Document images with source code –
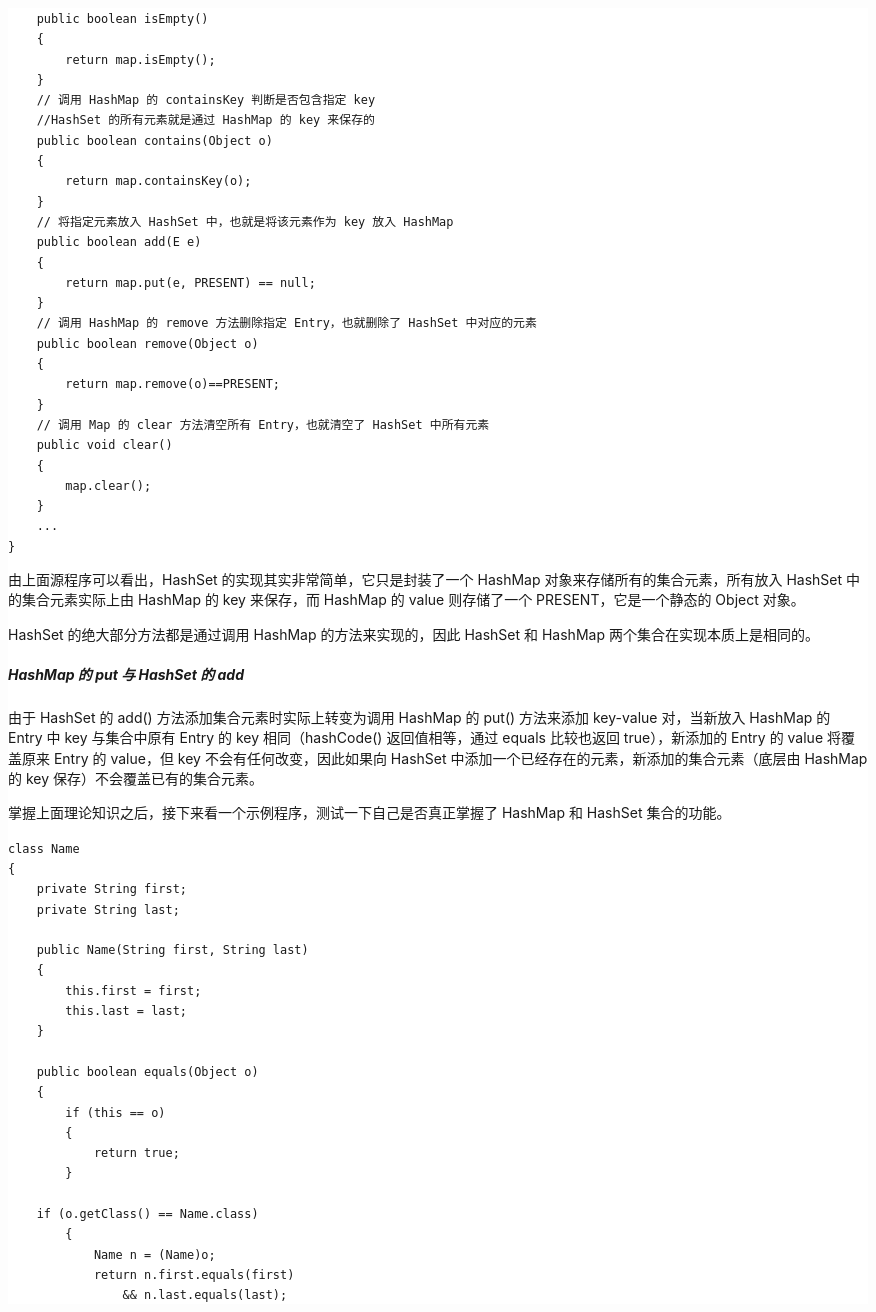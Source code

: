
 ```
    public boolean isEmpty()
    {
        return map.isEmpty();
    }
    // 调用 HashMap 的 containsKey 判断是否包含指定 key
    //HashSet 的所有元素就是通过 HashMap 的 key 来保存的
    public boolean contains(Object o)
    {
        return map.containsKey(o);
    }
    // 将指定元素放入 HashSet 中，也就是将该元素作为 key 放入 HashMap
    public boolean add(E e)
    {
        return map.put(e, PRESENT) == null;
    }
    // 调用 HashMap 的 remove 方法删除指定 Entry，也就删除了 HashSet 中对应的元素
    public boolean remove(Object o)
    {
        return map.remove(o)==PRESENT;
    }
    // 调用 Map 的 clear 方法清空所有 Entry，也就清空了 HashSet 中所有元素
    public void clear()
    {
        map.clear();
    }
    ...
}
```

由上面源程序可以看出，HashSet 的实现其实非常简单，它只是封装了一个 HashMap 对象来存储所有的集合元素，所有放入 HashSet 中的集合元素实际上由 HashMap 的 key 来保存，而 HashMap 的 value 则存储了一个 PRESENT，它是一个静态的 Object 对象。

HashSet 的绝大部分方法都是通过调用 HashMap 的方法来实现的，因此 HashSet 和 HashMap 两个集合在实现本质上是相同的。

##### HashMap 的 put 与 HashSet 的 add

由于 HashSet 的 add() 方法添加集合元素时实际上转变为调用 HashMap 的 put() 方法来添加 key-value 对，当新放入 HashMap 的 Entry 中 key 与集合中原有 Entry 的 key 相同（hashCode() 返回值相等，通过 equals 比较也返回 true），新添加的 Entry 的 value 将覆盖原来 Entry 的 value，但 key 不会有任何改变，因此如果向 HashSet 中添加一个已经存在的元素，新添加的集合元素（底层由 HashMap 的 key 保存）不会覆盖已有的集合元素。

掌握上面理论知识之后，接下来看一个示例程序，测试一下自己是否真正掌握了 HashMap 和 HashSet 集合的功能。

```
class Name
{
    private String first;
    private String last;
     
    public Name(String first, String last)
    {
        this.first = first;
        this.last = last;
    }
 
    public boolean equals(Object o)
    {
        if (this == o)
        {
            return true;
        }
         
    if (o.getClass() == Name.class)
        {
            Name n = (Name)o;
            return n.first.equals(first)
                && n.last.equals(last);
```
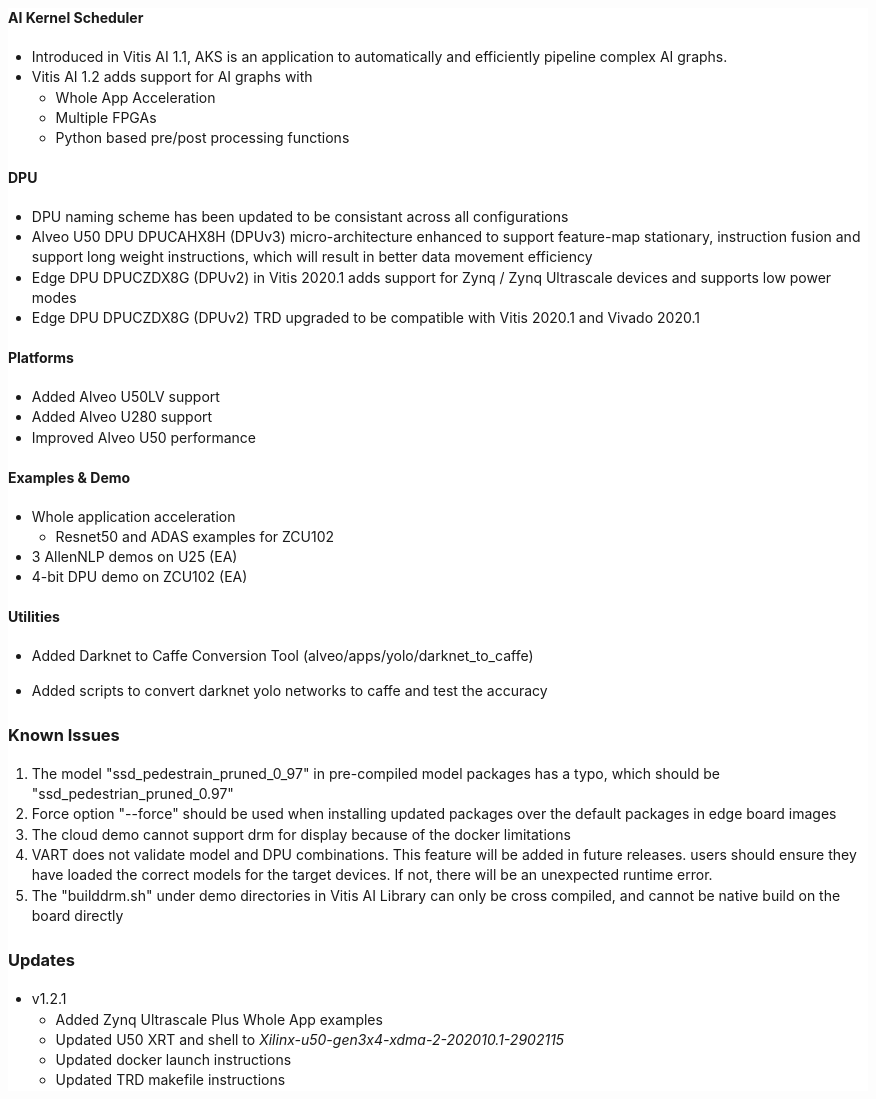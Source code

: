 #### AI Kernel Scheduler
- Introduced in Vitis AI 1.1, AKS is an application to automatically and efficiently pipeline complex AI graphs.
- Vitis AI 1.2 adds support for AI graphs with
  - Whole App Acceleration
  - Multiple FPGAs
  - Python based pre/post processing functions

#### DPU
- DPU naming scheme has been updated to be consistant across all configurations
- Alveo U50 DPU DPUCAHX8H (DPUv3) micro-architecture enhanced to support feature-map stationary, instruction fusion and support long weight instructions, which will result in better data movement efficiency
- Edge DPU DPUCZDX8G (DPUv2) in Vitis 2020.1 adds support for Zynq / Zynq Ultrascale devices and supports low power modes
- Edge DPU DPUCZDX8G (DPUv2) TRD upgraded to be compatible with Vitis 2020.1 and Vivado 2020.1

#### Platforms
- Added Alveo U50LV support
- Added Alveo U280 support
- Improved Alveo U50 performance 

#### Examples & Demo
- Whole application acceleration
  - Resnet50 and ADAS examples for ZCU102
- 3 AllenNLP demos on U25 (EA)
- 4-bit DPU demo on ZCU102 (EA)

#### Utilities
- Added Darknet to Caffe Conversion Tool (alveo/apps/yolo/darknet_to_caffe)

- Added scripts to convert darknet yolo networks to caffe and test the accuracy

  

### Known Issues
1. The model "ssd_pedestrain_pruned_0_97" in pre-compiled model packages has a typo, which should be "ssd_pedestrian_pruned_0.97"
2. Force option "--force" should be used when installing updated packages over the default packages in edge board images
3. The cloud demo cannot support drm for display because of the docker limitations
4. VART does not validate model and DPU combinations. This feature will be added in future releases. users should ensure they have loaded the correct models for the target devices. If not, there will be an unexpected runtime error. 
5. The "builddrm.sh" under demo directories in Vitis AI Library can only be cross compiled, and cannot be native build on the board directly

### Updates 
- v1.2.1
  - Added Zynq Ultrascale Plus Whole App examples 
  - Updated U50 XRT and shell to *Xilinx-u50-gen3x4-xdma-2-202010.1-2902115*
  - Updated docker launch instructions  
  - Updated TRD makefile instructions 
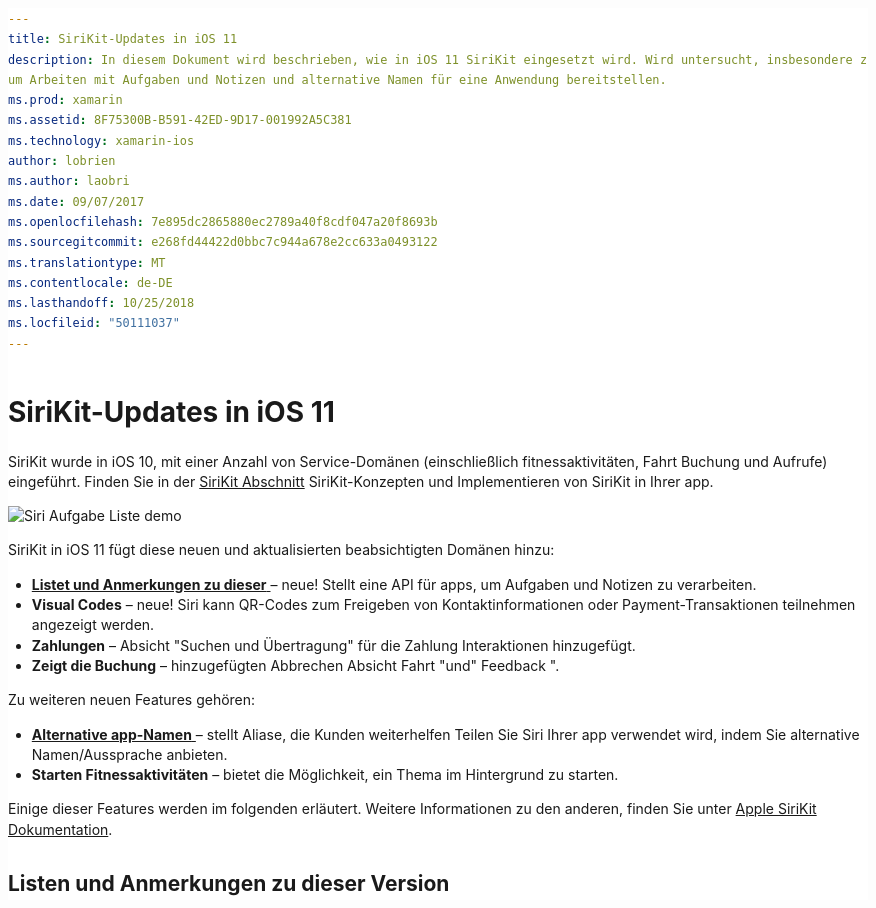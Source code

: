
 ```yaml
---
title: SiriKit-Updates in iOS 11
description: In diesem Dokument wird beschrieben, wie in iOS 11 SiriKit eingesetzt wird. Wird untersucht, insbesondere zum Arbeiten mit Aufgaben und Notizen und alternative Namen für eine Anwendung bereitstellen.
ms.prod: xamarin
ms.assetid: 8F75300B-B591-42ED-9D17-001992A5C381
ms.technology: xamarin-ios
author: lobrien
ms.author: laobri
ms.date: 09/07/2017
ms.openlocfilehash: 7e895dc2865880ec2789a40f8cdf047a20f8693b
ms.sourcegitcommit: e268fd44422d0bbc7c944a678e2cc633a0493122
ms.translationtype: MT
ms.contentlocale: de-DE
ms.lasthandoff: 10/25/2018
ms.locfileid: "50111037"
---
```

# <a name="sirikit-updates-in-ios-11"></a>SiriKit-Updates in iOS 11

SiriKit wurde in iOS 10, mit einer Anzahl von Service-Domänen (einschließlich fitnessaktivitäten, Fahrt Buchung und Aufrufe) eingeführt. Finden Sie in der [SiriKit Abschnitt](~/ios/platform/sirikit/index.md) SiriKit-Konzepten und Implementieren von SiriKit in Ihrer app.

![Siri Aufgabe Liste demo](sirikit-images/sirikit.png)

SiriKit in iOS 11 fügt diese neuen und aktualisierten beabsichtigten Domänen hinzu:

- [**Listet und Anmerkungen zu dieser** ](#listsnotes) – neue! Stellt eine API für apps, um Aufgaben und Notizen zu verarbeiten.
- **Visual Codes** – neue! Siri kann QR-Codes zum Freigeben von Kontaktinformationen oder Payment-Transaktionen teilnehmen angezeigt werden.
- **Zahlungen** – Absicht "Suchen und Übertragung" für die Zahlung Interaktionen hinzugefügt.
- **Zeigt die Buchung** – hinzugefügten Abbrechen Absicht Fahrt "und" Feedback ".

Zu weiteren neuen Features gehören:

- [**Alternative app-Namen** ](#alternativenames) – stellt Aliase, die Kunden weiterhelfen Teilen Sie Siri Ihrer app verwendet wird, indem Sie alternative Namen/Aussprache anbieten.
- **Starten Fitnessaktivitäten** – bietet die Möglichkeit, ein Thema im Hintergrund zu starten.

Einige dieser Features werden im folgenden erläutert. Weitere Informationen zu den anderen, finden Sie unter [Apple SiriKit Dokumentation](https://developer.apple.com/documentation/sirikit).

<a name="listsnotes" />

## <a name="lists-and-notes"></a>Listen und Anmerkungen zu dieser Version
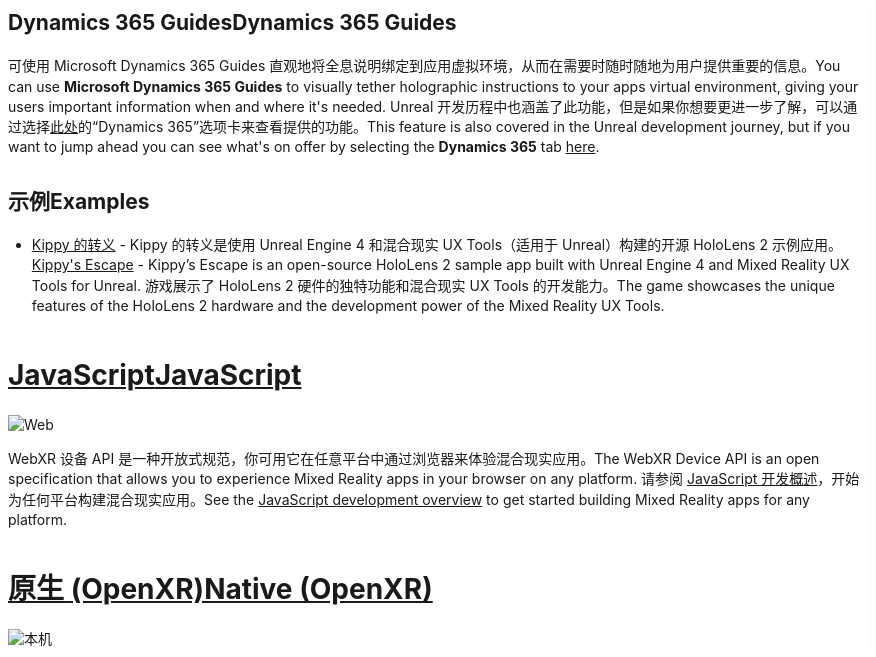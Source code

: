 ## <a name="dynamics-365-guides"></a><span data-ttu-id="b3a4b-177">Dynamics 365 Guides</span><span class="sxs-lookup"><span data-stu-id="b3a4b-177">Dynamics 365 Guides</span></span>

<span data-ttu-id="b3a4b-178">可使用 Microsoft Dynamics 365 Guides 直观地将全息说明绑定到应用虚拟环境，从而在需要时随时随地为用户提供重要的信息。</span><span class="sxs-lookup"><span data-stu-id="b3a4b-178">You can use **Microsoft Dynamics 365 Guides** to visually tether holographic instructions to your apps virtual environment, giving your users important information when and where it's needed.</span></span> <span data-ttu-id="b3a4b-179">Unreal 开发历程中也涵盖了此功能，但是如果你想要更进一步了解，可以通过选择[此处](../unreal/unreal-development-overview.md#5-adding-services)的“Dynamics 365”选项卡来查看提供的功能。</span><span class="sxs-lookup"><span data-stu-id="b3a4b-179">This feature is also covered in the Unreal development journey, but if you want to jump ahead you can see what's on offer by selecting the **Dynamics 365** tab [here](../unreal/unreal-development-overview.md#5-adding-services).</span></span>

## <a name="examples"></a><span data-ttu-id="b3a4b-180">示例</span><span class="sxs-lookup"><span data-stu-id="b3a4b-180">Examples</span></span>

* <span data-ttu-id="b3a4b-181">[Kippy 的转义](../unreal/unreal-kippys-escape.md) - Kippy 的转义是使用 Unreal Engine 4 和混合现实 UX Tools（适用于 Unreal）构建的开源 HoloLens 2 示例应用。</span><span class="sxs-lookup"><span data-stu-id="b3a4b-181">[Kippy's Escape](../unreal/unreal-kippys-escape.md) - Kippy’s Escape is an open-source HoloLens 2 sample app built with Unreal Engine 4 and Mixed Reality UX Tools for Unreal.</span></span> <span data-ttu-id="b3a4b-182">游戏展示了 HoloLens 2 硬件的独特功能和混合现实 UX Tools 的开发能力。</span><span class="sxs-lookup"><span data-stu-id="b3a4b-182">The game showcases the unique features of the HoloLens 2 hardware and the development power of the Mixed Reality UX Tools.</span></span>


# <a name="javascript"></a>[<span data-ttu-id="b3a4b-183">JavaScript</span><span class="sxs-lookup"><span data-stu-id="b3a4b-183">JavaScript</span></span>](#tab/web)

![Web](../images/javascript_logo_banner.png)

<span data-ttu-id="b3a4b-185">WebXR 设备 API 是一种开放式规范，你可用它在任意平台中通过浏览器来体验混合现实应用。</span><span class="sxs-lookup"><span data-stu-id="b3a4b-185">The WebXR Device API is an open specification that allows you to experience Mixed Reality apps in your browser on any platform.</span></span> <span data-ttu-id="b3a4b-186">请参阅 [JavaScript 开发概述](../javascript/javascript-development-overview.md)，开始为任何平台构建混合现实应用。</span><span class="sxs-lookup"><span data-stu-id="b3a4b-186">See the [JavaScript development overview](../javascript/javascript-development-overview.md) to get started building Mixed Reality apps for any platform.</span></span>


# <a name="native-openxr"></a>[<span data-ttu-id="b3a4b-187">原生 (OpenXR)</span><span class="sxs-lookup"><span data-stu-id="b3a4b-187">Native (OpenXR)</span></span>](#tab/native)

 ![本机](../images/native_logo_banner.png)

Work required – Give back exactly the lines above, from the line containing "Aufgabe Liste demo](sirikit-images/sirikit.png)" through the line containing "- [**Listet und", with both end lines and nothing more.

Response box –
![Siri Aufgabe Liste demo](sirikit-images/sirikit.png)

SiriKit in iOS 11 fügt diese neuen und aktualisierten beabsichtigten Domänen hinzu:

- [**Listet und Anmerkungen zu dieser** ](#listsnotes) – neue! Stellt eine API für apps, um Aufgaben und Notizen zu verarbeiten.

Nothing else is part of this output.